Best of the Best 2007: Business Jets

  • Cessna Citation CJ4.
<< Back to Robb Report, June 2007
  • Mary Grady

As the number in its alphanumerical designation indicates, the Cessna Citation CJ4 (800. 423.7762, www.cj4.cessna.com) represents an upgrade from the CJ3, its predecessor. The new plane, which Cessna announced that it would add to its lineup last October, will carry as many as eight passengers (two more than the CJ3), and the cabin will be almost two feet longer. Passengers will have more shoulder and leg room, and the redesigned windows will enhance sightseeing. The $8 million plane will achieve 500 mph and have a range of about 2,100 miles. Cessna expects to begin deliveries in 2010.
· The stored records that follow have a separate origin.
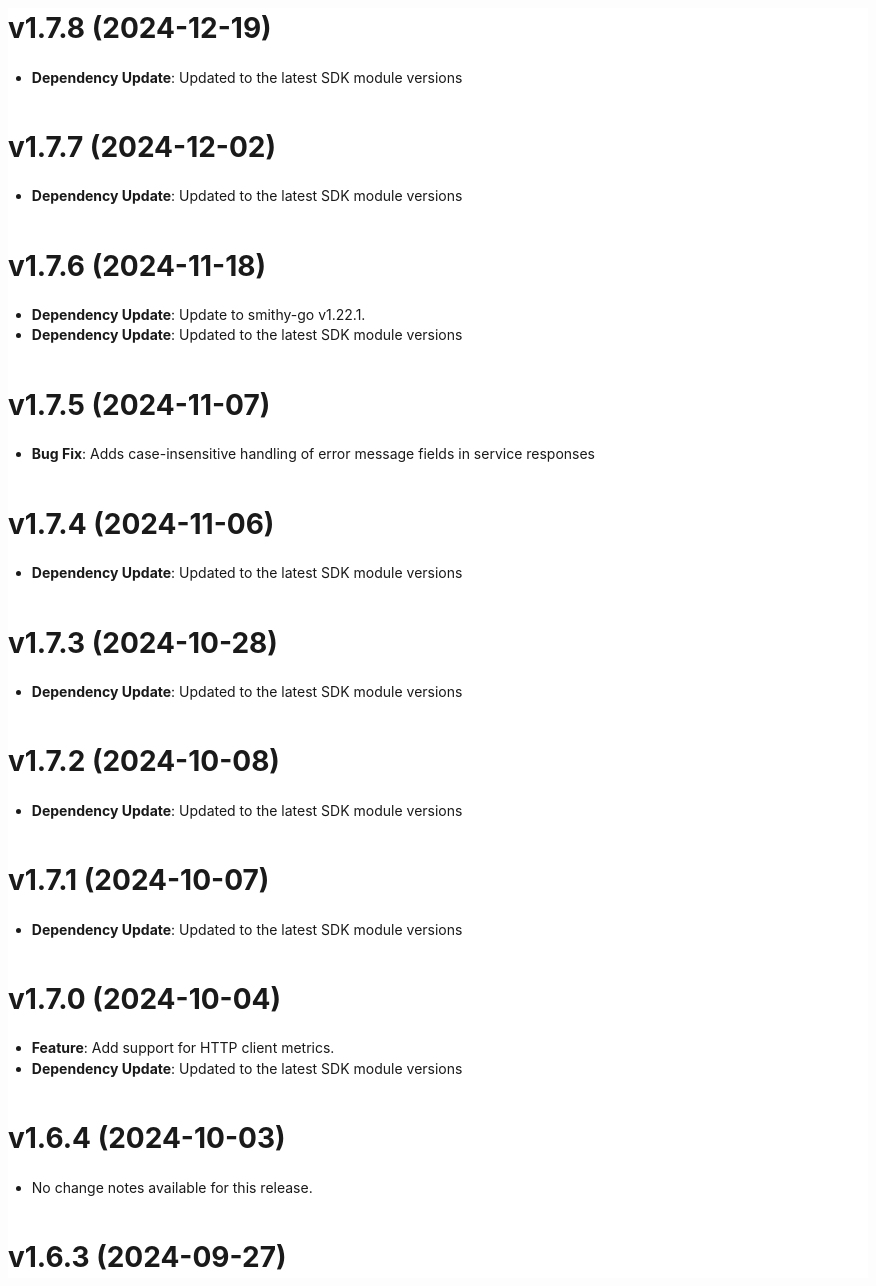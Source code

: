# v1.7.8 (2024-12-19)

* **Dependency Update**: Updated to the latest SDK module versions

# v1.7.7 (2024-12-02)

* **Dependency Update**: Updated to the latest SDK module versions

# v1.7.6 (2024-11-18)

* **Dependency Update**: Update to smithy-go v1.22.1.
* **Dependency Update**: Updated to the latest SDK module versions

# v1.7.5 (2024-11-07)

* **Bug Fix**: Adds case-insensitive handling of error message fields in service responses

# v1.7.4 (2024-11-06)

* **Dependency Update**: Updated to the latest SDK module versions

# v1.7.3 (2024-10-28)

* **Dependency Update**: Updated to the latest SDK module versions

# v1.7.2 (2024-10-08)

* **Dependency Update**: Updated to the latest SDK module versions

# v1.7.1 (2024-10-07)

* **Dependency Update**: Updated to the latest SDK module versions

# v1.7.0 (2024-10-04)

* **Feature**: Add support for HTTP client metrics.
* **Dependency Update**: Updated to the latest SDK module versions

# v1.6.4 (2024-10-03)

* No change notes available for this release.

# v1.6.3 (2024-09-27)
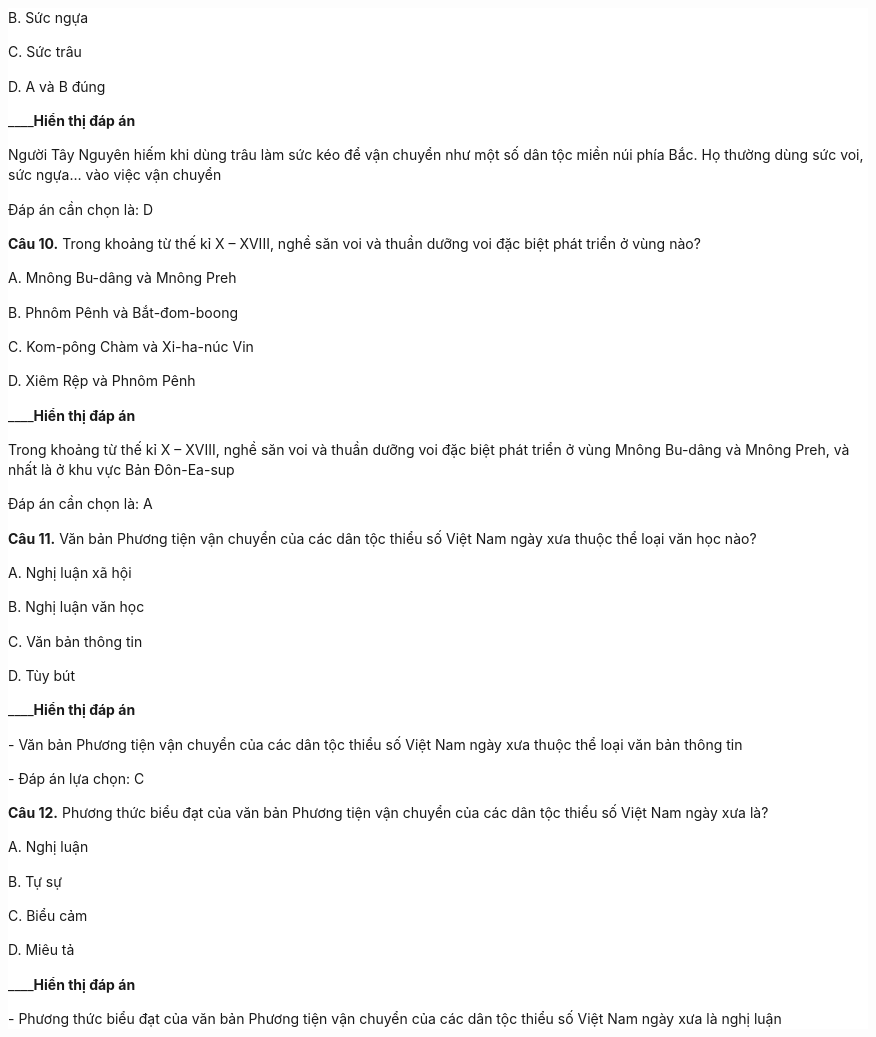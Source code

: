 B. Sức ngựa

C. Sức trâu

D. A và B đúng

____**Hiển thị đáp án**

Người Tây Nguyên hiếm khi dùng trâu làm sức kéo để vận chuyển như một số dân tộc miền núi phía Bắc. Họ thường dùng sức voi, sức ngựa… vào việc vận chuyển

Đáp án cần chọn là: D

**Câu 10.** Trong khoảng từ thế kỉ X – XVIII, nghề săn voi và thuần dưỡng voi đặc biệt phát triển ở vùng nào?

A. Mnông Bu-dâng và Mnông Preh

B. Phnôm Pênh và Bắt-đom-boong

C. Kom-pông Chàm và Xi-ha-núc Vin

D. Xiêm Rệp và Phnôm Pênh

____**Hiển thị đáp án**

Trong khoảng từ thế kỉ X – XVIII, nghề săn voi và thuần dưỡng voi đặc biệt phát triển ở vùng Mnông Bu-dâng và Mnông Preh, và nhất là ở khu vực Bản Đôn-Ea-sup

Đáp án cần chọn là: A

**Câu 11.** Văn bản Phương tiện vận chuyển của các dân tộc thiểu số Việt Nam ngày xưa thuộc thể loại văn học nào?

A. Nghị luận xã hội

B. Nghị luận văn học

C. Văn bản thông tin

D. Tùy bút

____**Hiển thị đáp án**

\- Văn bản Phương tiện vận chuyển của các dân tộc thiểu số Việt Nam ngày xưa thuộc thể loại văn bản thông tin

\- Đáp án lựa chọn: C

**Câu 12.** Phương thức biểu đạt của văn bản Phương tiện vận chuyển của các dân tộc thiểu số Việt Nam ngày xưa là?

A. Nghị luận

B. Tự sự

C. Biểu cảm

D. Miêu tả

____**Hiển thị đáp án**

\- Phương thức biểu đạt của văn bản Phương tiện vận chuyển của các dân tộc thiểu số Việt Nam ngày xưa là nghị luận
California-based Spectrum Aeronautical, launched in 2005 by veteran aircraft designer Linden Blue, plans to build its business jets with a proprietary carbon-graphite composite called fibeX. This strong, lightweight material theoretically will allow Spectrum jets to burn significantly less fuel than is required by comparable aircraft. The Spectrum Freedom S-40 (760.479.0822, www.spectrum.aero), the second plane in the company’s line, is much larger than the first, the Independence S-33, which is also in development. The Freedom’s 6-foot-tall cabin will have room for seven to nine passengers. The same brand-new, efficient GE-Honda turbine engines that power the HondaJet will drive the plane 2,500 miles at 500 mph. Spectrum expects to begin delivering the $6.2 million jet in 2010.

When the Canadian investment group Onex Corp. and Goldman Sachs partnered to purchase Raytheon Aircraft in March, they named the new entity Hawker Beechcraft Corp., a nod to the widespread respect held for Raytheon’s Hawker and Beechcraft plane lines. Now the company is following through on Raytheon’s plan to launch the Hawker Beechcraft Hawker 900XP (316.676.0800, www.hawkerbeechcraft.com), a midsize business jet that is designed for the long haul—say, flying coast-to-coast nonstop, or taking six people from New York to Honolulu with one intermediate stop. The $14 million jet retains the roomy cabin of the popular 850XP while boosting performance with new winglets and Honeywell engines. The extra efficiency stretches the plane’s maximum range by 13 percent. The 900XP will cruise at 536 mph and have a range of about 3,400 miles. Hawker Beechcraft says that it will begin delivering the plane later this year.